Playing dumb about money isn't sexy. Being dumb about money isn't smart. After years of effort on my part, including subscribing to "Kiplinger's Personal Finance", daily reading of the newspaper financial section, and hours spent glassy-eyed in front of CNBC, I've accepted that I'm no financial wizard. I've found someone to help me, a brilliant, down-to-earth woman who understands that I'm worried more about having to subsist on Friskie's Buffet in my old age than I am about what tech stocks are doing. Even with Tricia in my corner, I still do weird things with money, things that drive my husband nuts. I make little piles of it, each allocated for a specific expense. I treat it like pirate booty. I never let myself have more than forty-seven dollars cash in my wallet. I can't float bills or calculate interest or gamble or speculate. I like it when money is just somewhere nearby, safe and dry. There was a quiz in one of the many tiresome financial books I read that was supposed to help you figure out what sort of occupation might be suitable, based on your personal financial philosophy.
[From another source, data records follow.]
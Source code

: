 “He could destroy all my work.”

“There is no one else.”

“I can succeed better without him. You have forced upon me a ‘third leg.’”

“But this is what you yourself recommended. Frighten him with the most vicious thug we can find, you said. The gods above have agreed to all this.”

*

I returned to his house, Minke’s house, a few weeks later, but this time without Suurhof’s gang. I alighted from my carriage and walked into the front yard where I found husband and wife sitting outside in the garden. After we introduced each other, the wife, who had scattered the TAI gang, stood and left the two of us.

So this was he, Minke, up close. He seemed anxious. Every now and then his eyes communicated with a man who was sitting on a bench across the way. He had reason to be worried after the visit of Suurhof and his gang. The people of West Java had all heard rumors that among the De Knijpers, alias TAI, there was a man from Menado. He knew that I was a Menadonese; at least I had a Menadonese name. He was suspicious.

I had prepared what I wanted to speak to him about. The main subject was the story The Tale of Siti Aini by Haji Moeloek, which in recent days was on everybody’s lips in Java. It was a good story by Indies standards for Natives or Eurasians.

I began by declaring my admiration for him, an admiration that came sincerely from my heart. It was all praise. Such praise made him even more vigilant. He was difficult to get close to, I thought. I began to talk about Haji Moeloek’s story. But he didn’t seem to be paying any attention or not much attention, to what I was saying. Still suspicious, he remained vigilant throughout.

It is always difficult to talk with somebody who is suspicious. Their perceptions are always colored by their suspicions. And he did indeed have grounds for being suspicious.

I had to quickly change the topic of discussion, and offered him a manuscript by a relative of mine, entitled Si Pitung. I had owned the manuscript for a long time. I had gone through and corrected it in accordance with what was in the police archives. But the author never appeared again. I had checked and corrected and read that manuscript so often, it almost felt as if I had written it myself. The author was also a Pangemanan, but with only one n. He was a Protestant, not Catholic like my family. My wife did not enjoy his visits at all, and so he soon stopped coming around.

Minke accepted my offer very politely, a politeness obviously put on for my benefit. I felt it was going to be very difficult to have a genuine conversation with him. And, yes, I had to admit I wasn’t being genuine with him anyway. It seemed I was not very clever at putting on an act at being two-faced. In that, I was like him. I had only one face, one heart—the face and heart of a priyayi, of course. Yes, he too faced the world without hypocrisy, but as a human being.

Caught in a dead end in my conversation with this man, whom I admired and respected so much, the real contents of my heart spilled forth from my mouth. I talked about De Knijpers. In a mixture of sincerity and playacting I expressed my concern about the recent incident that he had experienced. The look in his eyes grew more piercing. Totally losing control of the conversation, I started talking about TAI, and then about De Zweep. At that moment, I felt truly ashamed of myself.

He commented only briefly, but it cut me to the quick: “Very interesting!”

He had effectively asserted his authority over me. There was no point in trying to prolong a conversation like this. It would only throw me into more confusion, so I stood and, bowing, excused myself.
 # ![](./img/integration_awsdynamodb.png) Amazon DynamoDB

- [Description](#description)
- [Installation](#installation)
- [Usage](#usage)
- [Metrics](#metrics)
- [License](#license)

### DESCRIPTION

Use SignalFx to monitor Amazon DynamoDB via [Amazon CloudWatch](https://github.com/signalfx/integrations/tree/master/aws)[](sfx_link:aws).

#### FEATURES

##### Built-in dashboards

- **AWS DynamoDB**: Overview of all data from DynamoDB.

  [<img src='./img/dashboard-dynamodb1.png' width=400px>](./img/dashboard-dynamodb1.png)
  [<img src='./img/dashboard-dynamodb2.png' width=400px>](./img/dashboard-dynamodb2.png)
My score indicated a real fondness for money, but no true sense of how to use it for gain. The perfect occupation for me? Well, it turns out that when giants have a great deal of treasure to protect, they hide it in a big cavern, and hire trolls to stand watch over it. Trolls like things that sparkle, and they have fearsome dispositions. I'd be a fine troll, management material, even. Dream big, that's my motto.